Há ainda inúmeros outros problemas, um dos quais é a restrição das ações de incentivo à formação docente exclusivamente às instituições públicas de ensino superior. Cabe lembrar que o setor privado forma a grande maioria dos docentes deste país e, inclusive, porque integra o sistema federal de ensino, não pode ser excluído de uma ação que tem por objetivo melhorar a formação inicial e continuada dos docentes do ensino básico.

Finalmente resta lamentar que a criação de um sub-sistema na CAPES, organizado em torno de um novo Conselho Técnico Científico da Educação Básica, o qual ficará responsável não só pela homologação da educação continuada mas sendo responsável também pela “regulação” dos mestrados e doutorados da área de educação, os quais serão retirados do Conselho Técnico e Científico da CAPES, o qual até hoje, era responsável pela regulação de todos os programas de pós-graduação, stricto-sensu e atuava em todas as ares de conhecimento.

§ 6º Os cursos de pós-graduação stricto sensu integram o Sistema Nacional Público de Formação dos Profissionais do Magistério e serão regulados pelo Conselho Técnico-Científico da Educação Superior da CAPES.

Cria-se assim, dentro do amplo sistema de pós-graduação, um enclave ou feudo para a área de formação de professores, quebrando a uniformidade do processo qualitativo e regulador. Com isto, rompe-se também com as tradições da CAPES, que foram responsáveis pelo extraordinário sucesso da Pós-graduação no Brasil. Nesta tradição, a CAPES não interfere e não normatiza a organização dos programas de pós-graduação, a não ser em termos de qualificação do corpo docente (titulações e produção científica) e infra-estrutura compatível com a atividade de pesquisa. A CAPES apenas os aprova através da indicação realizadas por e assessores ad-hoc indicados permitindo a ampla liberdade de iniciação.

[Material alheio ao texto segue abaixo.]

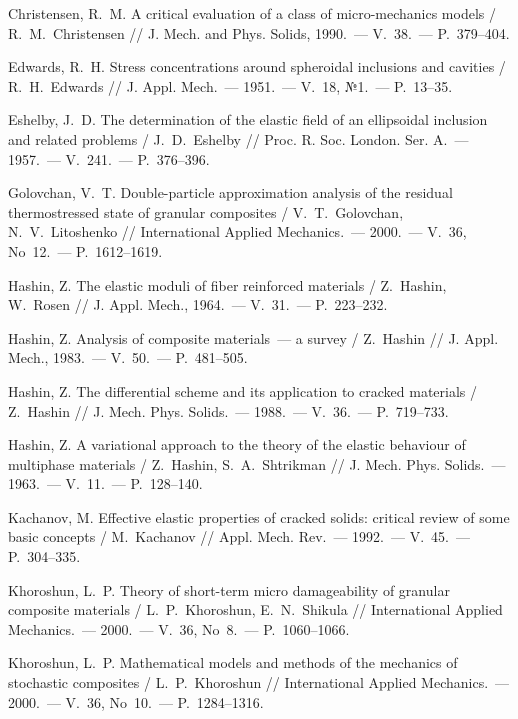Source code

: \begin{biblist}{99}
Christensen, R.~M. 
A critical evaluation of a class of micro-mechanics models 
/ R.~M.~Christensen 
// J. Mech. and Phys. Solids, 1990.~--- V.~38.~--- P.~379--404.

Edwards, R.~H. 
Stress concentrations around spheroidal inclusions and cavities 
/ R.~H.~Edwards 
// J. Appl. Mech.~--- 1951.~--- V.~18, №1.~--- P.~13--35.

Eshelby, J.~D. 
The determination of the elastic field of an ellipsoidal inclusion and related problems  
/ J.~D.~Eshelby 
// Proc. R. Soc. London. Ser. A.~--- 1957.~--- V.~241.~--- P.~376--396.

Golovchan, V.~T. 
Double-particle approximation analysis of the residual thermostressed state of granular composites 
/ V.~T.~Golovchan, N.~V.~Litoshenko 
// International Applied Mechanics.~--- 2000.~--- V.~36, No~12.~--- P.~1612--1619.

Hashin, Z. 
The elastic moduli of fiber reinforced materials 
/ Z.~Hashin, W.~Rosen 
// J. Appl. Mech., 1964.~--- V.~31.~--- P.~223--232.

Hashin, Z. 
Analysis of composite materials~--- a survey 
/ Z.~Hashin 
// J. Appl. Mech., 1983.~--- V.~50.~--- P.~481--505.

Hashin, Z. 
The differential scheme and its application to cracked materials  
/ Z.~Hashin 
// J. Mech. Phys. Solids.~--- 1988.~--- V.~36.~--- P.~719--733.

Hashin, Z. 
A variational approach to the theory of the elastic behaviour of multiphase materials    
/ Z.~Hashin, S.~A.~Shtrikman 
// J. Mech. Phys. Solids.~--- 1963.~--- V.~11.~--- P.~128--140.

Kachanov, M. 
Effective elastic properties of cracked solids: critical review of some basic concepts   
/ M.~Kachanov 
// Appl. Mech. Rev.~--- 1992.~--- V.~45.~--- P.~304--335.

Khoroshun, L.~P. 
Theory of short-term micro damageability of granular composite materials
/ L.~P.~Khoroshun, E.~N.~Shikula 
// International Applied Mechanics.~--- 2000.~--- V.~36, No~8.~--- P.~1060--1066.

Khoroshun, L.~P. 
Mathematical models and methods of the mechanics of stochastic composites 
/ L.~P.~Khoroshun 
// International Applied Mechanics.~--- 2000.~--- V.~36, No~10.~--- P.~1284--1316.


\end{biblist}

Estes exemplos são suficientes, para mostrar que o conteúdo da minuta consiste numa afronta ao princípio federativo, à Constituição e à LDB. Se o decreto for editado atingirá apenas o sistema federal de ensino, não incidindo sobre os sistemas municipais e estaduais, contrariamente ao que se pretende.

OBS.: Esta manifestação foi aprovada por unanimidade pelo Conselho Estadual de Educação em Sessão Plenária Extraordinária realizada em 29/10/2008.